Como se puede ver, los intereses de la comarca donde está situado el embalse no se tuvieron muy en cuenta por ninguna de las dos administraciones, ahora sí democráticas.

A pesar de la despoblación que no cesa y después de tantos años lamentándose de la oportunidad perdida, de lo que pudo ser la comarca y no es, e incluso de ahogados en el pantano por tener que cruzarlo en barcas precarias para llegar a sus tierras de labor, Valverde del Júcar y su comarca siguen luchando, resistiendo e intentando hacer de esta desgracia una nueva oportunidad.

En los últimos años se han promovido iniciativas locales para intentar aprovechar la infraestructura hidráulica (embalse) que existe y del que no se prevé su desaparición en los próximos 100 años, para dar un impulso económico a la comarca y que genere actividades de negocio inexistentes en la actualidad.

Iniciativas tales como la construcción de represas (azud) en la cola del embalse, sobre el cauce del río Gritos y sobre el puente de Villaverde para el mantenimiento de una lámina constante de agua en los tramos finales del embalse que posibilite su uso turístico. Actualmente, el nivel del agua, al ser regulado para regadío de verano, sufre importantes bajadas en época de uso turístico que impide cualquier inversión de futuro. El hecho de mantener una lámina de agua permanente en la cola del embalse haría posible tal desarrollo, sin afectar a las cantidades almacenadas (pues seguirían ahí) y de uso exclusivo para la USUJ. O el aprovechamiento de aguas subterráneas o superficiales del embalse para promover cultivos de regadío en la zona: el aprovechamiento de hasta 5 hm3/anuales sobre un total de 600 hm3 que es la capacidad media embalsada de los últimos 10 años supone una cesión de recursos de un irrisorio 0,8% del agua embalsada media, suficiente, eso sí, para el desarrollo agrícola de toda una comarca.

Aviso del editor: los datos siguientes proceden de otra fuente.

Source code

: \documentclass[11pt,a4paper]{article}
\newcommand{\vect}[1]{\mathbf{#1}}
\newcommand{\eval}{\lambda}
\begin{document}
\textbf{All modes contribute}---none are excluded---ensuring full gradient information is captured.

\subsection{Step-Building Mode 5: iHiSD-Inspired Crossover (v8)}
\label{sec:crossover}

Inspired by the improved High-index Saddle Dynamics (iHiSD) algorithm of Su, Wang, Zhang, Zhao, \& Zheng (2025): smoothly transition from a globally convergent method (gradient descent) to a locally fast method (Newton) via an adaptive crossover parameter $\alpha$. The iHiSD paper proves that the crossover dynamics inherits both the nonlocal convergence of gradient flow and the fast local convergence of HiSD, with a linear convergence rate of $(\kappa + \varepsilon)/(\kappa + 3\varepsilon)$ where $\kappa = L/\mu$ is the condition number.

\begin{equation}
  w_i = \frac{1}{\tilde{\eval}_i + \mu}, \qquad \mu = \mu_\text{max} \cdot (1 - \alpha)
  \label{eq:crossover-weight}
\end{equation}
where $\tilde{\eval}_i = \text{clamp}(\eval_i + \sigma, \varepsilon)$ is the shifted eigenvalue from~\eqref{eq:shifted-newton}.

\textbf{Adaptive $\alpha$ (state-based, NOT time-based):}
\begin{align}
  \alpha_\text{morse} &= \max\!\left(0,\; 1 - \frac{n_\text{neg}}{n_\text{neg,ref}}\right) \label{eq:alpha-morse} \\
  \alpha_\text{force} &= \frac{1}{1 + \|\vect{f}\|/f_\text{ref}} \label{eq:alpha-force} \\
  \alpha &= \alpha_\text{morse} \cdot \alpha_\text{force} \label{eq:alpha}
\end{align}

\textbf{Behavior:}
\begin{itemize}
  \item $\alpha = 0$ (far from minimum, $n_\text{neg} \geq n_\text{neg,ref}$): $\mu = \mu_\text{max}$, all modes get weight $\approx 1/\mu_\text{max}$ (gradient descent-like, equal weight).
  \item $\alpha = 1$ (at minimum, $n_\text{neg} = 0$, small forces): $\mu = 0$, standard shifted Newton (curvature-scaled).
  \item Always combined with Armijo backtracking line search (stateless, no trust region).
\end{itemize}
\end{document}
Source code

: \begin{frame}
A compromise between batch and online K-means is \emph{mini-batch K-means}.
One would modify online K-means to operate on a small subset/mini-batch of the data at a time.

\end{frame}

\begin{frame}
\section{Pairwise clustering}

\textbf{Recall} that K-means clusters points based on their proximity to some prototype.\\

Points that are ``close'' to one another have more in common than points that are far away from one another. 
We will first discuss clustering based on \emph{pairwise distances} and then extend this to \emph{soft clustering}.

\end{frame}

En cualquier zona de España el tener un embalse de este tipo en sus inmediaciones es fuente de riqueza y desarrollo, salvo en nuestra zona, dada la prohibición del uso del agua y la falta de voluntad política para poder flexibilizar esta injusta situación.

Pese a todo, la población de Valverde no se rinde. Una nueva generación de jóvenes ha decidido hacer su vida en Valverde y, después de muchos años en franca regresión, la despoblación parece que ha comenzado a revertir, con el incremento en número de nacimientos, la apertura de nuevos comercios y, sobre todo, el convencimiento de que quedarse en el pueblo no es ningún paso atrás, todo lo contrario. Por eso desde esta ventana a la que se me ha dado la oportunidad de asomarme, les pido a las administraciones que por favor miren y apoyen los proyectos que les llegan desde este pequeño lugar de Cuenca para que la esperanzadora situación de la que les hablo no sea un espejismo, sino un proyecto de futuro y una nueva oportunidad para la comarca, que merecemos.

Eduardo Mena Ramón

Vecino de Valverde de Júcar

Esta entrada tiene 5 comentarios

  1. Eva

    Muy bien explicado eduardo!
    ojala entre todos consigamos no caer en la despoblacion mas.
    Enhorabuena por este texto

  2. Flori

    Muy buen artículo.
    Los orígenes de mi familia materna se remontan aquí, de hecho mi madre y mis tías se fueron de Valverde a buscarse la vida en Valencia con 14 años porque en el pueblo no había nada. Ahora vuelvo yo de vez en cuando y me gusta conectar y recordar lo que ella me contaba.

  3. Asun

    Estoy de acuerdo con lo que has escrito, mis padres también fueron unos de los damnificados con la creación del embalse, con lo que les afectó tanto a sus tierras como a la casa.

  4. José Maria

    Didáctica y cierta exposición .
    El justiprecio de la expropiacion fue injusto, no ajustado a derecho ; se pagó solo bienes nunca el daño ni reposición de comunicaciones.

  5. Eduardo Muñoz Losa

    De acuerdo en todo, tocayo. Mi bisabuelo fundó una posada, uno de sus hijos (Sebastián) fue el siguiente posadero y uno de sus nietos (Sebastián también) tercer posadero y yo, destinado a ser el cuarto posadero, hice cerrar un negocio de 99 años porque ya no tenía futuro. También salí de Valverde.